Reyna repeatedly pursues unhealthy romantic relationships, a problem that stems from being abandoned and abused by her father. Indeed, Reyna spends much of young adulthood trying to fill the void her father left. Her relationship with Francisco is a case in point. Carlos thinks Francisco is a bad choice for his sister because he is fifteen years her senior and drives a truck for a living. Mago reiterates her husband’s opinion: “I don’t trust him. Nena, after you worked so hard for an education, how can you end up with a truck driver?” (174). Reyna continues the relationship, despite Francisco’s shortcomings, which are far more substantive than his age and career choice. Francisco is impatient with Reyna, especially when he tries to teach her new dances. In addition, he cheats on her with other women. She stays with him, in large part, because he reminds her of her father:

So the truth was that I was once again trying to find his replacement, and Francisco–with dark skin the exact shade as my father’s, hands just as rough and calloused, and breath that smelled of beer–was the perfect substitute. Like my father, Francisco spoke broken English. He had been born into a poor family in Mexico and had to toughen up to survive. He immigrated to search for a better life in the U.S. and had found work as a cement truck driver (174).

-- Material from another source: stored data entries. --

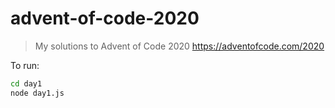 # advent-of-code-2020
> My solutions to Advent of Code 2020 
> https://adventofcode.com/2020


To run:
```bash
cd day1
node day1.js
``` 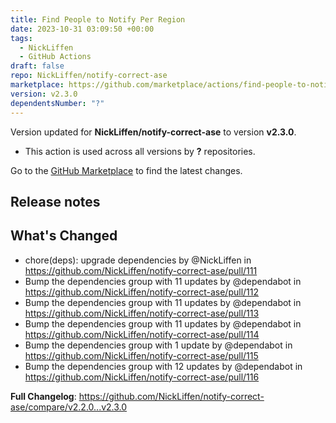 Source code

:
 ```yaml
---
title: Find People to Notify Per Region
date: 2023-10-31 03:09:50 +00:00
tags:
  - NickLiffen
  - GitHub Actions
draft: false
repo: NickLiffen/notify-correct-ase
marketplace: https://github.com/marketplace/actions/find-people-to-notify-per-region
version: v2.3.0
dependentsNumber: "?"
---
```



Version updated for **NickLiffen/notify-correct-ase** to version **v2.3.0**.
- This action is used across all versions by **?** repositories.

Go to the [GitHub Marketplace](https://github.com/marketplace/actions/find-people-to-notify-per-region) to find the latest changes.

## Release notes

## What's Changed
* chore(deps): upgrade dependencies by @NickLiffen in https://github.com/NickLiffen/notify-correct-ase/pull/111
* Bump the dependencies group with 11 updates by @dependabot in https://github.com/NickLiffen/notify-correct-ase/pull/112
* Bump the dependencies group with 11 updates by @dependabot in https://github.com/NickLiffen/notify-correct-ase/pull/113
* Bump the dependencies group with 11 updates by @dependabot in https://github.com/NickLiffen/notify-correct-ase/pull/114
* Bump the dependencies group with 1 update by @dependabot in https://github.com/NickLiffen/notify-correct-ase/pull/115
* Bump the dependencies group with 12 updates by @dependabot in https://github.com/NickLiffen/notify-correct-ase/pull/116


**Full Changelog**: https://github.com/NickLiffen/notify-correct-ase/compare/v2.2.0...v2.3.0
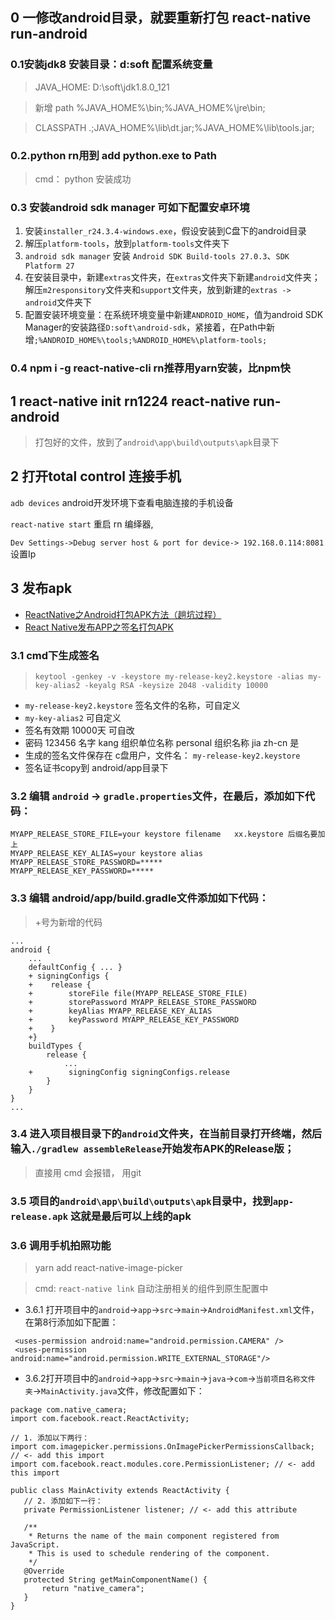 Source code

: ## 0 一修改android目录，就要重新打包 react-native run-android
### 0.1安装jdk8  安装目录：d:soft 配置系统变量
  > JAVA_HOME:  D:\soft\jdk1.8.0_121
  
  > 新增 path  %JAVA_HOME%\bin;%JAVA_HOME%\jre\bin;
  
  > CLASSPATH .;JAVA_HOME%\lib\dt.jar;%JAVA_HOME%\lib\tools.jar;
  
### 0.2.python rn用到  add python.exe to Path  
  > cmd： python 安装成功
  
### 0.3 安装android sdk manager 可如下配置安卓环境 
  1. 安装`installer_r24.3.4-windows.exe`，假设安装到C盘下的android目录
  3. 解压`platform-tools`，放到`platform-tools`文件夹下
  4. `android sdk manager` 安装 `Android SDK Build-tools 27.0.3`、`SDK Platform 27`
  5. 在安装目录中，新建`extras`文件夹，在`extras`文件夹下新建`android`文件夹；解压`m2responsitory`文件夹和`support`文件夹，放到新建的`extras -> android`文件夹下
  6. 配置安装环境变量：在系统环境变量中新建`ANDROID_HOME`，值为android SDK Manager的安装路径`D:soft\android-sdk`，紧接着，在Path中新增`;%ANDROID_HOME%\tools;%ANDROID_HOME%\platform-tools;`
### 0.4 npm i -g react-native-cli  rn推荐用yarn安装，比npm快

## 1 react-native init rn1224   react-native run-android
  > 打包好的文件，放到了`android\app\build\outputs\apk`目录下
  
## 2 打开total control 连接手机

  `adb devices`  android开发环境下查看电脑连接的手机设备
  
  `react-native start`  重启 rn 编绎器,
  
  `Dev Settings->Debug server host & port for device-> 192.168.0.114:8081` 设置Ip

## 3 发布apk 
 - [ReactNative之Android打包APK方法（趟坑过程）](http://www.jianshu.com/p/1380d4c8b596)
 - [React Native发布APP之签名打包APK](http://blog.csdn.net/fengyuzhengfan/article/details/51958848)
 
### 3.1 cmd下生成签名
  > `keytool -genkey -v -keystore my-release-key2.keystore -alias my-key-alias2 -keyalg RSA -keysize 2048 -validity 10000`
  + `my-release-key2.keystore` 签名文件的名称，可自定义
  + `my-key-alias2` 可自定义
  + 签名有效期 10000天  可自改
  + 密码 123456  名字 kang  组织单位名称 personal  组织名称 jia  zh-cn  是
  + 生成的签名文件保存在 c盘用户，文件名： `my-release-key2.keystore`
  + 签名证书copy到 android/app目录下  
  
### 3.2  编辑 `android` -> `gradle.properties`文件，在最后，添加如下代码：
```
MYAPP_RELEASE_STORE_FILE=your keystore filename   xx.keystore 后缀名要加上
MYAPP_RELEASE_KEY_ALIAS=your keystore alias
MYAPP_RELEASE_STORE_PASSWORD=*****
MYAPP_RELEASE_KEY_PASSWORD=*****
```
### 3.3 编辑 android/app/build.gradle文件添加如下代码：
> +号为新增的代码
 ```
 ...
 android {
     ...
     defaultConfig { ... }
     + signingConfigs {
     +    release {
     +        storeFile file(MYAPP_RELEASE_STORE_FILE)
     +        storePassword MYAPP_RELEASE_STORE_PASSWORD
     +        keyAlias MYAPP_RELEASE_KEY_ALIAS
     +        keyPassword MYAPP_RELEASE_KEY_PASSWORD
     +    }
     +}
     buildTypes {
         release {
             ...
     +        signingConfig signingConfigs.release
         }
     }
 }
 ...
 ```
### 3.4  进入项目根目录下的`android`文件夹，在当前目录打开终端，然后输入`./gradlew assembleRelease`开始发布APK的Release版；
> 直接用 cmd 会报错， 用git
### 3.5 项目的`android\app\build\outputs\apk`目录中，找到`app-release.apk` 这就是最后可以上线的apk
### 3.6 调用手机拍照功能
> yarn add react-native-image-picker

> cmd: `react-native link` 自动注册相关的组件到原生配置中

+ 3.6.1 打开项目中的`android`->`app`->`src`->`main`->`AndroidManifest.xml`文件，在第8行添加如下配置：
```
 <uses-permission android:name="android.permission.CAMERA" />
 <uses-permission android:name="android.permission.WRITE_EXTERNAL_STORAGE"/>
```
+ 3.6.2打开项目中的`android`->`app`->`src`->`main`->`java`->`com`->`当前项目名称文件夹`->`MainActivity.java`文件，修改配置如下：
```
package com.native_camera;
import com.facebook.react.ReactActivity;

// 1. 添加以下两行：
import com.imagepicker.permissions.OnImagePickerPermissionsCallback; // <- add this import
import com.facebook.react.modules.core.PermissionListener; // <- add this import

public class MainActivity extends ReactActivity {
   // 2. 添加如下一行：
   private PermissionListener listener; // <- add this attribute

   /**
    * Returns the name of the main component registered from JavaScript.
    * This is used to schedule rendering of the component.
    */
   @Override
   protected String getMainComponentName() {
       return "native_camera";
   }
}
```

Reyna does not lack self-awareness. She knows her relationship with her father impacts her choice of romantic partners. She falls for Eddie in college precisely because he is the opposite of her father: “I was ready for a different kind of love–a guy who didn’t remind me of my father for a change” (142). Eddie’s rejection hurts Reyna in part because she so badly wants a healthy relationship: “I wanted to have a relationship without the turmoil, drama, and psychological trauma of my abusive upbringing getting in the way” (146).

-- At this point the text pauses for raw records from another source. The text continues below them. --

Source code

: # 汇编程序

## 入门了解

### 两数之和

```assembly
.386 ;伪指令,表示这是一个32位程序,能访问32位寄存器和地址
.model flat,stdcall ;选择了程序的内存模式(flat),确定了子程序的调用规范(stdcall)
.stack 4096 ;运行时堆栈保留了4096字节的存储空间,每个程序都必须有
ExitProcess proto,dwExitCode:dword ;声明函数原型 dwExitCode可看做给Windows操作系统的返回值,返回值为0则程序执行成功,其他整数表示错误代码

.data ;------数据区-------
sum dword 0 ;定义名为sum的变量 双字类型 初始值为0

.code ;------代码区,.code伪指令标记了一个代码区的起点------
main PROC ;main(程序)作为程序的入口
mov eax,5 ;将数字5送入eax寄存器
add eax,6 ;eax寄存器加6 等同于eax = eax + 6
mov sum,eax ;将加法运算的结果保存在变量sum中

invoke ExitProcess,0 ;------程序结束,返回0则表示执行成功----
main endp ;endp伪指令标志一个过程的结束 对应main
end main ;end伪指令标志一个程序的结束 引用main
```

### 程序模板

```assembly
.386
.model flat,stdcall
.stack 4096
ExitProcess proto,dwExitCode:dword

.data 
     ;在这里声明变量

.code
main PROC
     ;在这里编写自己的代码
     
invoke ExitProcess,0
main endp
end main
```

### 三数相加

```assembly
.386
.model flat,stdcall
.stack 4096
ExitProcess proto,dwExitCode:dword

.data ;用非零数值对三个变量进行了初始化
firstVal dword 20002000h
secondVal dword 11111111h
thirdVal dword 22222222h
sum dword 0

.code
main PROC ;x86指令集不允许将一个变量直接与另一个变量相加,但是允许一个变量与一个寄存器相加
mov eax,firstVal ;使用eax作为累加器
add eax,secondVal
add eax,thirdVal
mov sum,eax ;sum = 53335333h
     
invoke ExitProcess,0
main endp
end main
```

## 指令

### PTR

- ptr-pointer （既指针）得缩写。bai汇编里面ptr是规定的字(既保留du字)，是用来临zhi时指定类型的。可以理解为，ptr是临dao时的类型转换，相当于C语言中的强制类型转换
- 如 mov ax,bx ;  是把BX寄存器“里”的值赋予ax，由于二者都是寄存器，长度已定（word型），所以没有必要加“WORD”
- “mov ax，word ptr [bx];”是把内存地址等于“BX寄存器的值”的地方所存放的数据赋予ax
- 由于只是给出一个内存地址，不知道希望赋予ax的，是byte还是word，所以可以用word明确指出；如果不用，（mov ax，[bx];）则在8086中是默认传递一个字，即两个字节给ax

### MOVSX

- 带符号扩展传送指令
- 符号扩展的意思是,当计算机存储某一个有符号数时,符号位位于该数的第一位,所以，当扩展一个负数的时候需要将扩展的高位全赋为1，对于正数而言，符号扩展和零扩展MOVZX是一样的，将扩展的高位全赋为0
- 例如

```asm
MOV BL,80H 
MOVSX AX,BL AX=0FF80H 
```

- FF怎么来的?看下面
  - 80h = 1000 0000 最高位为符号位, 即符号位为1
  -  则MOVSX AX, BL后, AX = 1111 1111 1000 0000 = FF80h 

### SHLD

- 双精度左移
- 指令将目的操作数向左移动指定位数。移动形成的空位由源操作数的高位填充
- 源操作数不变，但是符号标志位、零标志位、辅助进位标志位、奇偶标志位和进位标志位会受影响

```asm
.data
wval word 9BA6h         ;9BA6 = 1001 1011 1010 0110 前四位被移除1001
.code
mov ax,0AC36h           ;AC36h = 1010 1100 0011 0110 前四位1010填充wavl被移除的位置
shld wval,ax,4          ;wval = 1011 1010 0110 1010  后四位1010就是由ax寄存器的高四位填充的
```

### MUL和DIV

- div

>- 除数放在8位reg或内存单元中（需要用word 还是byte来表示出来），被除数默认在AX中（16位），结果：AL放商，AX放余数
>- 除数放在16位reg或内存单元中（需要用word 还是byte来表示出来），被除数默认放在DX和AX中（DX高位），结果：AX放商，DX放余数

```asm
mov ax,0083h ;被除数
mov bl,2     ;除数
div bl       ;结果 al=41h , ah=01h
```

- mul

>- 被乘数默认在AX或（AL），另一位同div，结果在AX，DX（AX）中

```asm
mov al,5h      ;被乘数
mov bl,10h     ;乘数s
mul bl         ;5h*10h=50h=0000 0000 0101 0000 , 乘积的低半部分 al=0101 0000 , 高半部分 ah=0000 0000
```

Deprived of love by her parents, Reyna seeks it elsewhere. In Chapter 23, she describes her impulse to have a baby, a desire fueled by a visit to Mago at the hospital. The lonelier Reyna feels, the more appealing motherhood becomes: “Motherhood is exactly what you need, the little voice inside me insisted. A baby would love you like no one else has loved you. With a baby, you could make a family and not be alone anymore” (180).

Reyna incorporates imagery into her writing to highlight her emotions. In Chapter 19, for example, she describes Eddie’s hometown in vivid terms that mirror her growing feelings for him: “His hometown was so beautiful […] There was color everywhere: houses painted in bright green, yellow, and hot pink; the redness of the earth; the electric blue of the Nayarit sky. It was idyllic. The perfect place for falling in love” (145). By contrast, Reyna’s experience of Europe is colored by her deteriorating relationship with Francisco: “Gaudí’s church La Sagrada Familia seemed like an ice cream cake left to melt in the sun” (182). Not even the sites of Rome and Paris are enough to snap Reyna out of her funk. When she sees the Colosseum, for instance, she wishes it still hosted gladiatorial shows so she could “throw [Francisco] to the lions” (182). The Eiffel Tower fares no better. Rather than seeing it as a feat of engineering or a symbol of love, Reyna describes Paris’ iconic monument as “a big hunk of metal” (182).